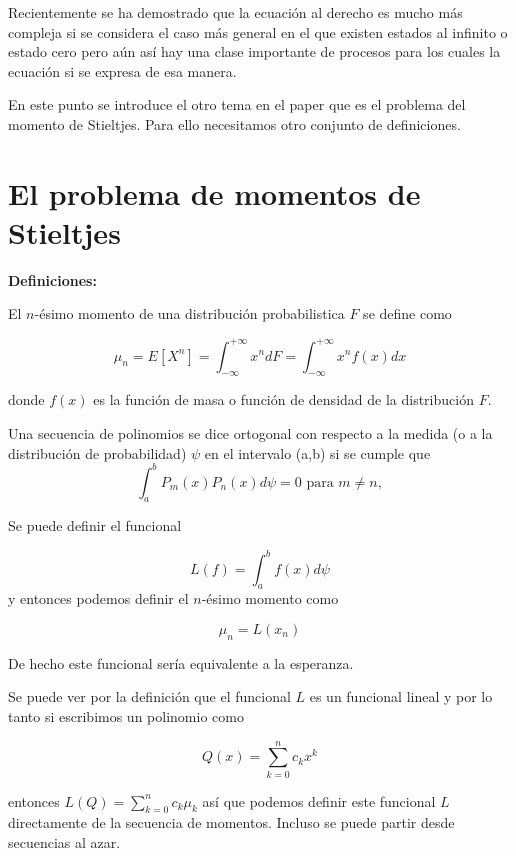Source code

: \documentclass[letter,twoside,12pt]{article}
\numberwithin{equation}{section}
\begin{document}
Recientemente se ha demostrado que la ecuación al derecho es mucho más compleja si se considera el caso más general en el que existen estados al infinito o estado cero pero aún así hay una clase importante de procesos para los cuales la ecuación si se expresa de esa manera.

En este punto se introduce el otro tema en el paper que es el problema del momento de Stieltjes. Para ello necesitamos otro conjunto de definiciones.

\section{El problema de momentos de Stieltjes}

\textbf{Definiciones:}

El $n$-ésimo momento de una distribución probabilistica $F$ se define como

\begin{equation}
\mu_n = E[X^n] = \int_{-\infty}^{+\infty} x^ndF = \int_{-\infty}^{+\infty} x^nf(x)dx 
\end{equation}

donde $f(x) $ es la función de masa o función de densidad de la distribución $F$. 

Una secuencia de polinomios se dice ortogonal con respecto a la medida (o a la distribución de probabilidad) $ \psi $ en el intervalo (a,b) si se cumple que
\begin{equation}
\int_{a}^b  P_m(x)P_n(x)d\psi = 0 \text{ para } m \not = n, \nonumber
\end{equation}

Se puede definir el funcional

$$ L(f)= \int_{a}^b f(x)d\psi $$ y entonces podemos definir el $n$-ésimo momento como

\begin{equation}
\mu_n = L(x_n)	\nonumber
\end{equation}

De hecho este funcional sería equivalente a la esperanza.

Se puede ver por la definición que el funcional $L$ es un funcional lineal y por lo tanto si escribimos un polinomio como 

\begin{equation}
Q(x) = \sum_{k=0}^n c_kx^k \nonumber
\end{equation}

entonces $ L(Q) = \sum_{k=0}^n c_k\mu_k $ así que podemos definir este funcional $L$ directamente de la secuencia de momentos. Incluso se puede partir desde secuencias al azar.
\end{document}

### Work required
Would you please output the listing above exactly, leaving out the pictures?

### Solution to the problem
Source code

: \documentclass[letter,twoside,12pt]{article}
\numberwithin{equation}{section}
\begin{document}
Recientemente se ha demostrado que la ecuación al derecho es mucho más compleja si se considera el caso más general en el que existen estados al infinito o estado cero pero aún así hay una clase importante de procesos para los cuales la ecuación si se expresa de esa manera.

En este punto se introduce el otro tema en el paper que es el problema del momento de Stieltjes. Para ello necesitamos otro conjunto de definiciones.

\section{El problema de momentos de Stieltjes}

\textbf{Definiciones:}

El $n$-ésimo momento de una distribución probabilistica $F$ se define como

\begin{equation}
\mu_n = E[X^n] = \int_{-\infty}^{+\infty} x^ndF = \int_{-\infty}^{+\infty} x^nf(x)dx 
\end{equation}

donde $f(x) $ es la función de masa o función de densidad de la distribución $F$. 

Una secuencia de polinomios se dice ortogonal con respecto a la medida (o a la distribución de probabilidad) $ \psi $ en el intervalo (a,b) si se cumple que
\begin{equation}
\int_{a}^b  P_m(x)P_n(x)d\psi = 0 \text{ para } m \not = n, \nonumber
\end{equation}

Se puede definir el funcional

$$ L(f)= \int_{a}^b f(x)d\psi $$ y entonces podemos definir el $n$-ésimo momento como

\begin{equation}
\mu_n = L(x_n)	\nonumber
\end{equation}

De hecho este funcional sería equivalente a la esperanza.

Se puede ver por la definición que el funcional $L$ es un funcional lineal y por lo tanto si escribimos un polinomio como 

\begin{equation}
Q(x) = \sum_{k=0}^n c_kx^k \nonumber
\end{equation}

entonces $ L(Q) = \sum_{k=0}^n c_k\mu_k $ así que podemos definir este funcional $L$ directamente de la secuencia de momentos. Incluso se puede partir desde secuencias al azar.
\end{document}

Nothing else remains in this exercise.